A: A great example is a client we’ve had for a long time through an agency called eBrains. They work with the New Orleans Travel Marketing Corporation (NOMTC). Initially, the NOMTC was pretty wary of buying media on exchanges because they assumed what everyone else did – that the inventory was poor quality and a waste of money. They were also worried about what might happen to their brand image. But, after several successful campaigns, they’ve realized that this secondary premium market exists on the exchanges, and we’ve worked with them to execute several successful subsequent campaigns.
Q: What, if anything, has changed over the exchanges in the past year or so, technologically or otherwise, that people who have had their attention elsewhere might not be aware of?
A: The space is growing increasingly complex. Not only are the original exchanges getting bigger, but private exchanges are coming onto the landscape. In terms of growth, we’re seeing big increases in impression volumes, being driven by more brand name publishers who are becoming more comfortable with putting their inventory on the exchanges. Add to this mobile-specific, as well as video-specific, exchanges and you’ve got a recipe for increased chaos in the market. It serves to make the job of a media buyer that much harder, and I applaud those buyers who can get their heads around all of it.
Q: How does a company stand to benefit in the long run – many months or even years into the future – from advertising over the exchanges?

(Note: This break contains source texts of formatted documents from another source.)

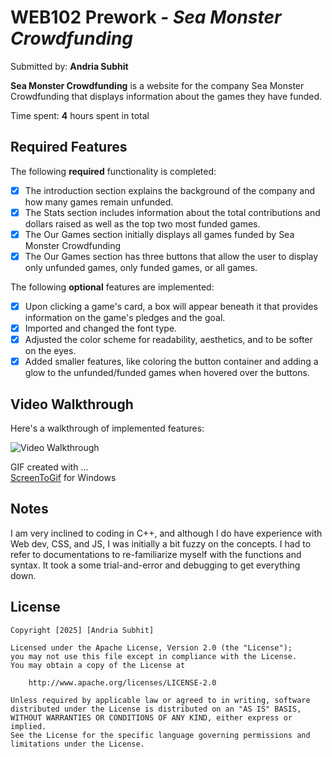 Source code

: # WEB102 Prework - *Sea Monster Crowdfunding*

Submitted by: **Andria Subhit**

**Sea Monster Crowdfunding** is a website for the company Sea Monster Crowdfunding that displays information about the games they have funded.

Time spent: **4** hours spent in total

## Required Features

The following **required** functionality is completed:

* [X] The introduction section explains the background of the company and how many games remain unfunded.
* [X] The Stats section includes information about the total contributions and dollars raised as well as the top two most funded games.
* [X] The Our Games section initially displays all games funded by Sea Monster Crowdfunding
* [X] The Our Games section has three buttons that allow the user to display only unfunded games, only funded games, or all games.

The following **optional** features are implemented:

* [X] Upon clicking a game's card, a box will appear beneath it that provides information on the game's pledges and the goal. 
* [X] Imported and changed the font type.
* [X] Adjusted the color scheme for readability, aesthetics, and to be softer on the eyes.
* [X] Added smaller features, like coloring the button container and adding a glow to the unfunded/funded games when hovered over the buttons.

## Video Walkthrough

Here's a walkthrough of implemented features:

<img src='https://i.imgur.com/WB4AZyb.gif' title='Andria Subhit - Video Walkthrough' width='' alt='Video Walkthrough' />

<!-- Replace this with whatever GIF tool you used! -->
GIF created with ...  
[ScreenToGif](https://www.screentogif.com/) for Windows
<!-- Recommended tools:
[Kap](https://getkap.co/) for macOS
[ScreenToGif](https://www.screentogif.com/) for Windows
[peek](https://github.com/phw/peek) for Linux. -->

## Notes

I am very inclined to coding in C++, and although I do have experience with Web dev, CSS, and JS, I was initially a bit fuzzy on the concepts. I  had to refer to documentations to re-familiarize myself with the functions and syntax. It took a some trial-and-error and debugging to get everything down.

## License

    Copyright [2025] [Andria Subhit]

    Licensed under the Apache License, Version 2.0 (the "License");
    you may not use this file except in compliance with the License.
    You may obtain a copy of the License at

        http://www.apache.org/licenses/LICENSE-2.0

    Unless required by applicable law or agreed to in writing, software
    distributed under the License is distributed on an "AS IS" BASIS,
    WITHOUT WARRANTIES OR CONDITIONS OF ANY KIND, either express or implied.
    See the License for the specific language governing permissions and
    limitations under the License.
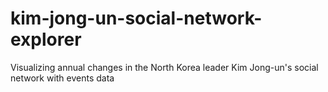 # kim-jong-un-social-network-explorer
Visualizing annual changes in the North Korea leader Kim Jong-un's social network with events data
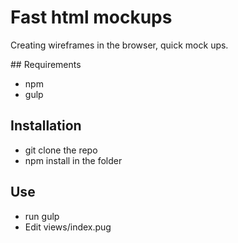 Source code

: # Fast html mockups

Creating wireframes in the browser, quick mock ups.

## Requirements

- npm
- gulp

## Installation

- git clone the repo
- npm install in the folder

## Use

- run gulp
- Edit views/index.pug
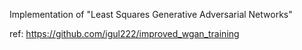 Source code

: Implementation of "Least Squares Generative Adversarial Networks"

ref: https://github.com/igul222/improved_wgan_training
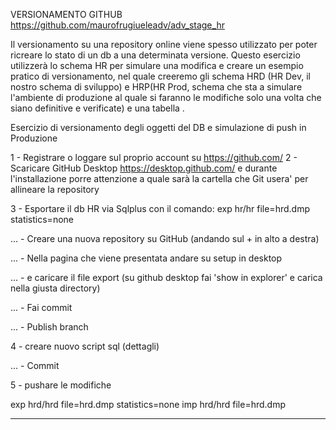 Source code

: VERSIONAMENTO GITHUB https://github.com/maurofrugiueleadv/adv_stage_hr

Il versionamento su una repository online viene spesso utilizzato per poter ricreare lo stato di un db a una determinata versione.
Questo esercizio utilizzerà lo schema HR per simulare una modifica e creare un esempio pratico di versionamento, nel quale creeremo gli schema HRD (HR Dev, il nostro schema di sviluppo) e HRP(HR Prod, schema che sta a simulare l'ambiente di produzione al quale si faranno le modifiche solo una volta che siano definitive e verificate) e una tabella .


Esercizio di versionamento degli oggetti del DB e simulazione di push in Produzione

1 - Registrare o loggare sul proprio account su https://github.com/ 
2 - Scaricare GitHub Desktop https://desktop.github.com/ e durante l'installazione porre attenzione a quale sarà la cartella che Git 
	usera' per allineare la repository



3 - Esportare il db HR via Sqlplus con il comando: exp hr/hr file=hrd.dmp statistics=none

... - Creare una nuova repository su GitHub (andando sul + in alto a destra)

... - Nella pagina che viene presentata andare su setup in desktop

... - e caricare il file export (su github desktop fai 'show in explorer' e carica nella giusta directory)

... - Fai commit

... - Publish branch

4 - creare nuovo script sql (dettagli)

... - Commit 

5 - pushare le modifiche




exp hrd/hrd file=hrd.dmp statistics=none
imp hrd/hrd file=hrd.dmp

------------------------------------------------------------
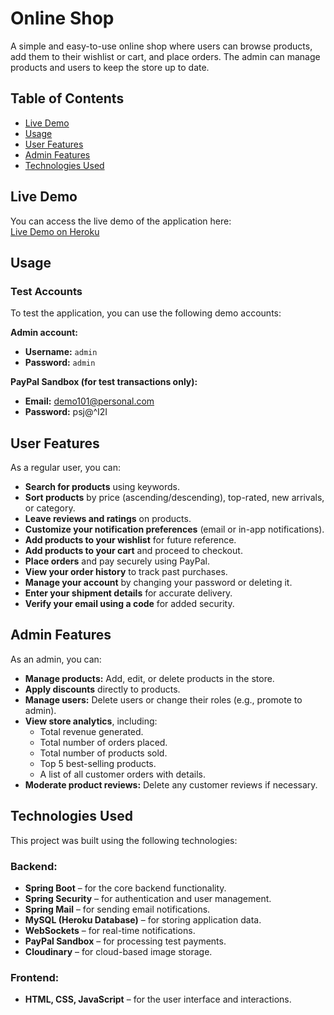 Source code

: # Online Shop

A simple and easy-to-use online shop where users can browse products, add them to their wishlist or cart, and place orders. The admin can manage products and users to keep the store up to date.

## Table of Contents
- [Live Demo](#live-demo)
- [Usage](#usage)
- [User Features](#user-features)
- [Admin Features](#admin-features)
- [Technologies Used](#technologies-used)

## Live Demo

You can access the live demo of the application here:  
[Live Demo on Heroku](https://online--shop-485507e5e9cf.herokuapp.com/)

## Usage

### Test Accounts  
To test the application, you can use the following demo accounts:

**Admin account:**  
- **Username:** `admin`  
- **Password:** `admin`  

**PayPal Sandbox (for test transactions only):**  
- **Email:** demo101@personal.com  
- **Password:** psj@^I2I  

## User Features  

As a regular user, you can:  
- **Search for products** using keywords.  
- **Sort products** by price (ascending/descending), top-rated, new arrivals, or category.  
- **Leave reviews and ratings** on products.  
- **Customize your notification preferences** (email or in-app notifications).  
- **Add products to your wishlist** for future reference.  
- **Add products to your cart** and proceed to checkout.  
- **Place orders** and pay securely using PayPal.  
- **View your order history** to track past purchases.  
- **Manage your account** by changing your password or deleting it.  
- **Enter your shipment details** for accurate delivery.  
- **Verify your email using a code** for added security. 

## Admin Features  

As an admin, you can:  
- **Manage products:** Add, edit, or delete products in the store.  
- **Apply discounts** directly to products.  
- **Manage users:** Delete users or change their roles (e.g., promote to admin).  
- **View store analytics**, including:  
  - Total revenue generated.  
  - Total number of orders placed.  
  - Total number of products sold.  
  - Top 5 best-selling products.  
  - A list of all customer orders with details.  
- **Moderate product reviews:** Delete any customer reviews if necessary.  

## Technologies Used  

This project was built using the following technologies:

### Backend:
- **Spring Boot** – for the core backend functionality.  
- **Spring Security** – for authentication and user management.  
- **Spring Mail** – for sending email notifications.  
- **MySQL (Heroku Database)** – for storing application data.  
- **WebSockets** – for real-time notifications.  
- **PayPal Sandbox** – for processing test payments.  
- **Cloudinary** – for cloud-based image storage.  

### Frontend:
- **HTML, CSS, JavaScript** – for the user interface and interactions.  
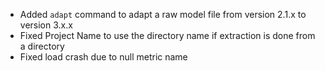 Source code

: ﻿- Added `adapt` command to adapt a raw model file from version 2.1.x to version 3.x.x
- Fixed Project Name to use the directory name if extraction is done from a directory
- Fixed load crash due to null metric name

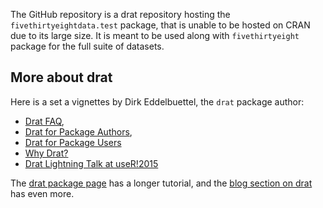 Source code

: The GitHub repository is a drat repository hosting the `fivethirtyeightdata.test` package, that is unable to be hosted on CRAN due to its large size. It is meant to be used along with `fivethirtyeight` package for the full suite of datasets.

## More about drat

Here is a set a vignettes by Dirk Eddelbuettel, the `drat` package author:

- [Drat FAQ](http://eddelbuettel.github.io/drat/DratFAQ.html), 
- [Drat for Package Authors](http://eddelbuettel.github.io/drat/DratForPackageAuthors.html), 
- [Drat for Package Users](http://eddelbuettel.github.io/drat/DratForPackageUsers.html)
- [Why Drat?](http://eddelbuettel.github.io/drat/WhyDrat.html)
- [Drat Lightning Talk at useR!2015](http://dirk.eddelbuettel.com/papers/useR2015_drat.pdf)

The [drat package page](http://dirk.eddelbuettel.com/code/drat.html) has a longer tutorial, and the [blog section on drat](http://dirk.eddelbuettel.com/blog/code/drat/) has even more.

A: Over time, advertisers are going to realize that there are not very many display channels where you can get everything in one place. If you buy through premium channels, you pay a lot, and there are no guarantees as to which pages you will appear on. Nor will you get scale. If you buy through the networks, you’re going to get little to no transparency. If executed correctly, buying on the exchanges provides not only the brand safety assurances advertisers demand, but also results in campaigns that can be run at scale, providing, ultimately, the best value for the ad spend.